We are closing in on almost 4 months since the benefits of the Stimulus Package for home buyers was announced.  Unfortunately, the incentives have not yet spurned an appreciable amount of buying activity, though some markets have reported some modest upswings in the past 3 months.

So, why haven't the results been more dramatic.  To begin with, the stimulus package didn't reach deep enough into the population to benefit all buyers at all levels of the economic scale.  Anyone that is not a classified "first time buyer" does not get the $8,000. Federal tax credit that is promised the first time buyer.  They are also the ones who can afford in many cases to wait and try to time the market, hoping for a better deal.  They are not likely to be that smart, and will not benefit by waiting near as much as they would by buying now, and do their share to restimulate the economy.

The first time buyer, on the other hand, is the one most likely to be timid about making their investment in a new home during a period of uncertainty, and when jobs are being lost everyday.  They are influenced by watching their family members and neighbors come home with their pink slips, and scared they may be next.  Understandable, and totally a part of our human nature.
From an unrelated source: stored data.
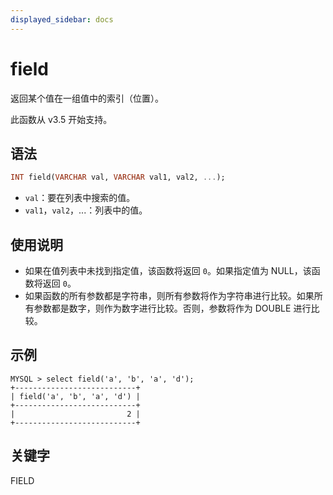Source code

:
 ```yaml
---
displayed_sidebar: docs
---
```


# field

返回某个值在一组值中的索引（位置）。

此函数从 v3.5 开始支持。

## 语法

```Haskell
INT field(VARCHAR val, VARCHAR val1, val2, ...);
```

- `val`：要在列表中搜索的值。
- `val1`，`val2`，...：列表中的值。

## 使用说明

- 如果在值列表中未找到指定值，该函数将返回 `0`。如果指定值为 NULL，该函数将返回 `0`。
- 如果函数的所有参数都是字符串，则所有参数将作为字符串进行比较。如果所有参数都是数字，则作为数字进行比较。否则，参数将作为 DOUBLE 进行比较。

## 示例

```Plain Text
MYSQL > select field('a', 'b', 'a', 'd');
+---------------------------+
| field('a', 'b', 'a', 'd') |
+---------------------------+
|                         2 |
+---------------------------+
```

## 关键字

FIELD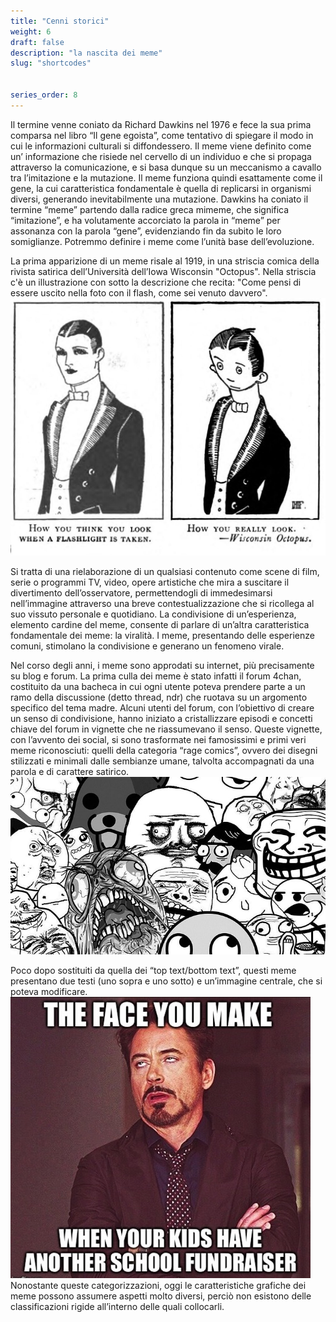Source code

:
 ```yaml
---
title: "Cenni storici"
weight: 6
draft: false
description: "la nascita dei meme"
slug: "shortcodes"


series_order: 8
---
```


Il termine venne coniato da Richard Dawkins nel 1976 e fece la sua prima comparsa nel libro “Il gene egoista”, come tentativo di spiegare il modo in cui le informazioni culturali si diffondessero. Il meme viene definito come un’ informazione che risiede nel cervello di un individuo e che si propaga attraverso la comunicazione, e si basa dunque su un meccanismo a cavallo tra l’imitazione e la mutazione. Il meme funziona quindi esattamente come il gene, la cui caratteristica fondamentale è quella di replicarsi in organismi diversi, generando inevitabilmente una mutazione. Dawkins ha coniato il termine “meme” partendo dalla radice greca mimeme, che significa “imitazione”, e ha volutamente accorciato la parola in “meme” per assonanza con la parola “gene”, evidenziando fin da subito le loro somiglianze. Potremmo definire i meme come l’unità base dell’evoluzione.

La prima apparizione di un meme risale al 1919, in una striscia comica della rivista satirica dell’Università dell’Iowa Wisconsin "Octopus". Nella striscia c'è un illustrazione con sotto la descrizione che recita: "Come pensi di essere uscito nella foto con il flash, come sei venuto davvero". 
![alt text](primomeme.jpg)

Si tratta di una rielaborazione di un qualsiasi contenuto come scene di film, serie o programmi TV, video, opere artistiche che mira a suscitare il divertimento dell’osservatore, permettendogli di immedesimarsi nell’immagine attraverso una breve contestualizzazione che si ricollega al suo vissuto personale e quotidiano. La condivisione di un’esperienza, elemento cardine del meme, consente di parlare di un’altra caratteristica fondamentale dei meme: la viralità. I meme, presentando delle esperienze comuni, stimolano la condivisione e generano un fenomeno virale. 

Nel corso degli anni, i meme sono approdati su internet, più precisamente su blog e forum. La prima culla dei meme è stato infatti il forum 4chan, costituito da una bacheca in cui ogni utente poteva prendere parte a un ramo della discussione (detto thread, ndr) che ruotava su un argomento specifico del tema madre. Alcuni utenti del forum, con l’obiettivo di creare un senso di condivisione, hanno iniziato a cristallizzare episodi e concetti chiave del forum in vignette che ne riassumevano il senso. 
Queste vignette, con l’avvento dei social, si sono trasformate nei famosissimi e primi veri meme riconosciuti: quelli della categoria “rage comics”, ovvero dei disegni stilizzati e minimali dalle sembianze umane, talvolta accompagnati da una parola e di carattere satirico.
![alt text](ragecomic2.jpg)


Poco dopo sostituiti da quella dei “top text/bottom text”, questi meme presentano due testi (uno sopra e uno sotto) e un’immagine centrale, che si poteva modificare. 
![alt text](topbottomtextmeme.jpg)
Nonostante queste categorizzazioni, oggi le caratteristiche grafiche dei meme possono assumere aspetti molto diversi, perciò non esistono delle classificazioni rigide all’interno delle quali collocarli.

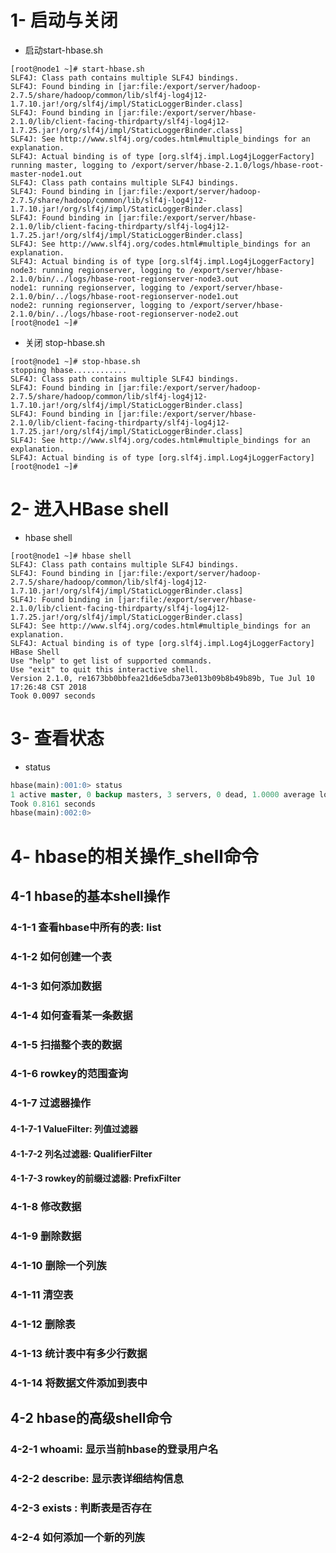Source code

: # 1- 启动与关闭

- 启动start-hbase.sh 

``` shell
[root@node1 ~]# start-hbase.sh 
SLF4J: Class path contains multiple SLF4J bindings.
SLF4J: Found binding in [jar:file:/export/server/hadoop-2.7.5/share/hadoop/common/lib/slf4j-log4j12-1.7.10.jar!/org/slf4j/impl/StaticLoggerBinder.class]
SLF4J: Found binding in [jar:file:/export/server/hbase-2.1.0/lib/client-facing-thirdparty/slf4j-log4j12-1.7.25.jar!/org/slf4j/impl/StaticLoggerBinder.class]
SLF4J: See http://www.slf4j.org/codes.html#multiple_bindings for an explanation.
SLF4J: Actual binding is of type [org.slf4j.impl.Log4jLoggerFactory]
running master, logging to /export/server/hbase-2.1.0/logs/hbase-root-master-node1.out
SLF4J: Class path contains multiple SLF4J bindings.
SLF4J: Found binding in [jar:file:/export/server/hadoop-2.7.5/share/hadoop/common/lib/slf4j-log4j12-1.7.10.jar!/org/slf4j/impl/StaticLoggerBinder.class]
SLF4J: Found binding in [jar:file:/export/server/hbase-2.1.0/lib/client-facing-thirdparty/slf4j-log4j12-1.7.25.jar!/org/slf4j/impl/StaticLoggerBinder.class]
SLF4J: See http://www.slf4j.org/codes.html#multiple_bindings for an explanation.
SLF4J: Actual binding is of type [org.slf4j.impl.Log4jLoggerFactory]
node3: running regionserver, logging to /export/server/hbase-2.1.0/bin/../logs/hbase-root-regionserver-node3.out
node1: running regionserver, logging to /export/server/hbase-2.1.0/bin/../logs/hbase-root-regionserver-node1.out
node2: running regionserver, logging to /export/server/hbase-2.1.0/bin/../logs/hbase-root-regionserver-node2.out
[root@node1 ~]#
```

- 关闭 stop-hbase.sh

``` shell
[root@node1 ~]# stop-hbase.sh 
stopping hbase............
SLF4J: Class path contains multiple SLF4J bindings.
SLF4J: Found binding in [jar:file:/export/server/hadoop-2.7.5/share/hadoop/common/lib/slf4j-log4j12-1.7.10.jar!/org/slf4j/impl/StaticLoggerBinder.class]
SLF4J: Found binding in [jar:file:/export/server/hbase-2.1.0/lib/client-facing-thirdparty/slf4j-log4j12-1.7.25.jar!/org/slf4j/impl/StaticLoggerBinder.class]
SLF4J: See http://www.slf4j.org/codes.html#multiple_bindings for an explanation.
SLF4J: Actual binding is of type [org.slf4j.impl.Log4jLoggerFactory]
[root@node1 ~]# 

```

# 2- 进入HBase shell

- hbase shell

``` shell
[root@node1 ~]# hbase shell
SLF4J: Class path contains multiple SLF4J bindings.
SLF4J: Found binding in [jar:file:/export/server/hadoop-2.7.5/share/hadoop/common/lib/slf4j-log4j12-1.7.10.jar!/org/slf4j/impl/StaticLoggerBinder.class]
SLF4J: Found binding in [jar:file:/export/server/hbase-2.1.0/lib/client-facing-thirdparty/slf4j-log4j12-1.7.25.jar!/org/slf4j/impl/StaticLoggerBinder.class]
SLF4J: See http://www.slf4j.org/codes.html#multiple_bindings for an explanation.
SLF4J: Actual binding is of type [org.slf4j.impl.Log4jLoggerFactory]
HBase Shell
Use "help" to get list of supported commands.
Use "exit" to quit this interactive shell.
Version 2.1.0, re1673bb0bbfea21d6e5dba73e013b09b8b49b89b, Tue Jul 10 17:26:48 CST 2018
Took 0.0097 seconds    
```

# 3- 查看状态

- status

``` sql
hbase(main):001:0> status
1 active master, 0 backup masters, 3 servers, 0 dead, 1.0000 average load
Took 0.8161 seconds                                                                                            
hbase(main):002:0> 
```



# 4- hbase的相关操作_shell命令

## 4-1 hbase的基本shell操作

### 4-1-1 查看hbase中所有的表:  list

### 4-1-2 如何创建一个表

### 4-1-3 如何添加数据

### 4-1-4 如何查看某一条数据

### 4-1-5 扫描整个表的数据

###  4-1-6 rowkey的范围查询

### 4-1-7 过滤器操作

#### 4-1-7-1 ValueFilter: 列值过滤器

#### 4-1-7-2 列名过滤器: QualifierFilter

#### 4-1-7-3 rowkey的前缀过滤器: PrefixFilter

### 4-1-8 修改数据															

### 4-1-9 删除数据

### 4-1-10 删除一个列族

### 4-1-11 清空表

### 4-1-12 删除表

### 4-1-13 统计表中有多少行数据

### 4-1-14 将数据文件添加到表中

## 4-2 hbase的高级shell命令

### 4-2-1 whoami: 显示当前hbase的登录用户名

### 4-2-2 describe: 显示表详细结构信息

### 4-2-3 exists : 判断表是否存在

### 4-2-4 如何添加一个新的列族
Both of these groups of potential home buyers could do a lot very quickly to jump start the economy, the stock market, and the general feeling of well-being across the land by doing what they already want to do.  They could stop the bleeding in the employment numbers, reducing the risk of losing their own jobs,  open the home building businesses, and all those that support it with the products they sell, and send a clear and message to the world that it is the consumer that leads out of recessions, not governments.

The only thing that the government can do, is provide the atmosphere for that buying activity, and it has fallen sadly short of creating that incentive.  Spending on it's favorite programs is not the answer, and I believe the economic indicators, after 4-5 months now, has told us just that.  The question still remains, will the public take the bull by the horns, or wait for mother Govco to solve it's problem?